On the heels of House Speaker Paul Ryan’s announcement that he will not seek re-election, Republicans and Democrats are scrambling.
In Ryan’s home state of Wisconsin, the GOP is tasked with throwing a viable candidate against Democrat Cathy Myers. The left’s primary front-runner garnered immediate political donations after Ryan’s announcement. Once considered a long-shot, Ryan’s exit has leveled the playing field.
In Washington, D.C., a complex power struggle was set in motion over who would replace Ryan in the top House leadership position. Unlike head-to-head elections, gaining the speakership will entail making deals, calling in favors, arm twisting and convincing enough members that they are best suited to become a face of the party.
These are the likely and not-so-likely Washington-insiders that could seize the speakership.
GOP Majority Leader Kevin McCarthy
Considered one of the hardest working members of Congress, the California Republican made a bid for the speakership in 2015 after the surprise retirement of John Boehner. The party was dominated by hard-line conservatives at the time. Although many viewed him as a good fit for the leadership role, far-right party members believed he would not get the roll call votes on the House floor. Fearing a dark horse Democrat could win the day, Paul Ryan emerged as a sure thing for Republicans.

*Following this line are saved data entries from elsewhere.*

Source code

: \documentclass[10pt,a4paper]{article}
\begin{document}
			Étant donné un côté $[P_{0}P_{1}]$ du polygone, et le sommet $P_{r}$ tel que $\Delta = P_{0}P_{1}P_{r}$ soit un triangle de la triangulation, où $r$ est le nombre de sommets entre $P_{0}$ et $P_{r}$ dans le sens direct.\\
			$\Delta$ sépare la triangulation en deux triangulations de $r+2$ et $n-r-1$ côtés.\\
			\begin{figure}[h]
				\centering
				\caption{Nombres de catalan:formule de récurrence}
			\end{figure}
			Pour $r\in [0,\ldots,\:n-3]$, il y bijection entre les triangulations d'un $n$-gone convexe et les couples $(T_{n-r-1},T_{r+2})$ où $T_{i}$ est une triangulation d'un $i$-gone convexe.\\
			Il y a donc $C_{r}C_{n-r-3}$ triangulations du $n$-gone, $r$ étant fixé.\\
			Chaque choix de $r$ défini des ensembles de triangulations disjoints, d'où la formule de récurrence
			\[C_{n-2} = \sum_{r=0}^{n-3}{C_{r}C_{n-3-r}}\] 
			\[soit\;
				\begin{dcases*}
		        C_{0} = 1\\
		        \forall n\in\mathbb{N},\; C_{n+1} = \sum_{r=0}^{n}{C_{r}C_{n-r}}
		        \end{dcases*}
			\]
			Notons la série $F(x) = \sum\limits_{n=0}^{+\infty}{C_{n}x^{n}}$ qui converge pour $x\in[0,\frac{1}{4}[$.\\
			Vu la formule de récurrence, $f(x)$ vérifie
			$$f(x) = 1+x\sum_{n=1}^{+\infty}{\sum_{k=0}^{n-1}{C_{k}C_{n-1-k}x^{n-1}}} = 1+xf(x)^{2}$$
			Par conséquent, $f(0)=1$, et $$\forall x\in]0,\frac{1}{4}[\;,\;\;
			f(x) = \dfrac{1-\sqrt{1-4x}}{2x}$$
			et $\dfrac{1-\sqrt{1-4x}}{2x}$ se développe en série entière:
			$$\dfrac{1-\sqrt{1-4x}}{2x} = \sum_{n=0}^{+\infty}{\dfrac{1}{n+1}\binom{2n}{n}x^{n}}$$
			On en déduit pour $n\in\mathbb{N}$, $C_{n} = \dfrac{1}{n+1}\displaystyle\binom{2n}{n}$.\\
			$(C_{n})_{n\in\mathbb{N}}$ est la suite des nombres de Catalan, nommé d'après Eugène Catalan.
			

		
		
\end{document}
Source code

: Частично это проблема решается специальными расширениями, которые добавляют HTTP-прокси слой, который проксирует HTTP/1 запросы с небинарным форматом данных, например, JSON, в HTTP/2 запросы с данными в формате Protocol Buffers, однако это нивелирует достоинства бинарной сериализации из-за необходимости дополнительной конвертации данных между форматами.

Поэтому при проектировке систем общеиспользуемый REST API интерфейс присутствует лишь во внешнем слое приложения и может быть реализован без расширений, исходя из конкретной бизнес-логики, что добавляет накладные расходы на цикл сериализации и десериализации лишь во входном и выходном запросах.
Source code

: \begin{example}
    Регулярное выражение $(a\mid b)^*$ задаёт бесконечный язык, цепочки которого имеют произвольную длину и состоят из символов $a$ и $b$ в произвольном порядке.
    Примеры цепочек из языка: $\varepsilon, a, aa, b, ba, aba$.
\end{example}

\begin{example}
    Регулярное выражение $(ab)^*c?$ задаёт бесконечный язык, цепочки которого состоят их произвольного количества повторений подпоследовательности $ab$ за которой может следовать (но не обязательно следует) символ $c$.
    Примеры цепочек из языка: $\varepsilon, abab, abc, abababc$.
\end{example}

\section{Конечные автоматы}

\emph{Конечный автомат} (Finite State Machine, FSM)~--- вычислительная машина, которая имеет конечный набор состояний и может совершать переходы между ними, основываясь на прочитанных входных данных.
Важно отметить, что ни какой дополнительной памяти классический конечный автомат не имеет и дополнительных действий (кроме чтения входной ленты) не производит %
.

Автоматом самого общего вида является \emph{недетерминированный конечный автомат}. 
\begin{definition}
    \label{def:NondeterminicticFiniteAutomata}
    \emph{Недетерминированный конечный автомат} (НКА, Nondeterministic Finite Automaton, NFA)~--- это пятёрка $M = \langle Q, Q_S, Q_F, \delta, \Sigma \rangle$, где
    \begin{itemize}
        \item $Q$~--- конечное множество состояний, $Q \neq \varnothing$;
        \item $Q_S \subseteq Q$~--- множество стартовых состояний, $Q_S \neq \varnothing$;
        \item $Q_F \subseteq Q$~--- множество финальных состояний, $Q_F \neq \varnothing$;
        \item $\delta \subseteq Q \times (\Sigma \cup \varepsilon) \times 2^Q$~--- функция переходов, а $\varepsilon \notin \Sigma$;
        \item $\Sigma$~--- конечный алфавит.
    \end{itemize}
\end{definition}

Given the current political polarization, McCarthy’s vote-getting is far more likely to run strictly along party lines, and the 11-year Washington veteran with nine years in leadership positions appears to be the likely replacement for Paul Ryan. That, of course, depends on the GOP staying in the majority after the mid-terms.
GOP Majority Whip Steve Scalise
A Republican darling, the Louisiana rep. has been a top donation-getter for the party and an effective Whip. The House has breezed through the passage of GOP-backed legislation and the 52-year-old has developed a strong working relationship with Pres. Trump.
He gained national recognition after being critically wounded by a radical leftist gunman at a party baseball game. After six terms in the House, Scalise has earned party loyalty and has made waves about higher aspirations. Although he reportedly indicated he may not challenge McCarty, he has left that door open, under the right circumstances.
House Minority Leader Nancy Pelosi
Ranked among the most polarizing figures in Washington today, the once-revered Congresswoman has fallen from grace even within her own party. Her pressure to adopt “resist” and “obstruct” political tactics continues to pull the DNC to the extreme left and mirror her extraordinarily liberal San Francisco base. So divisive has the former House speaker become that centrist Democrats are actually running against her policy positions — and winning.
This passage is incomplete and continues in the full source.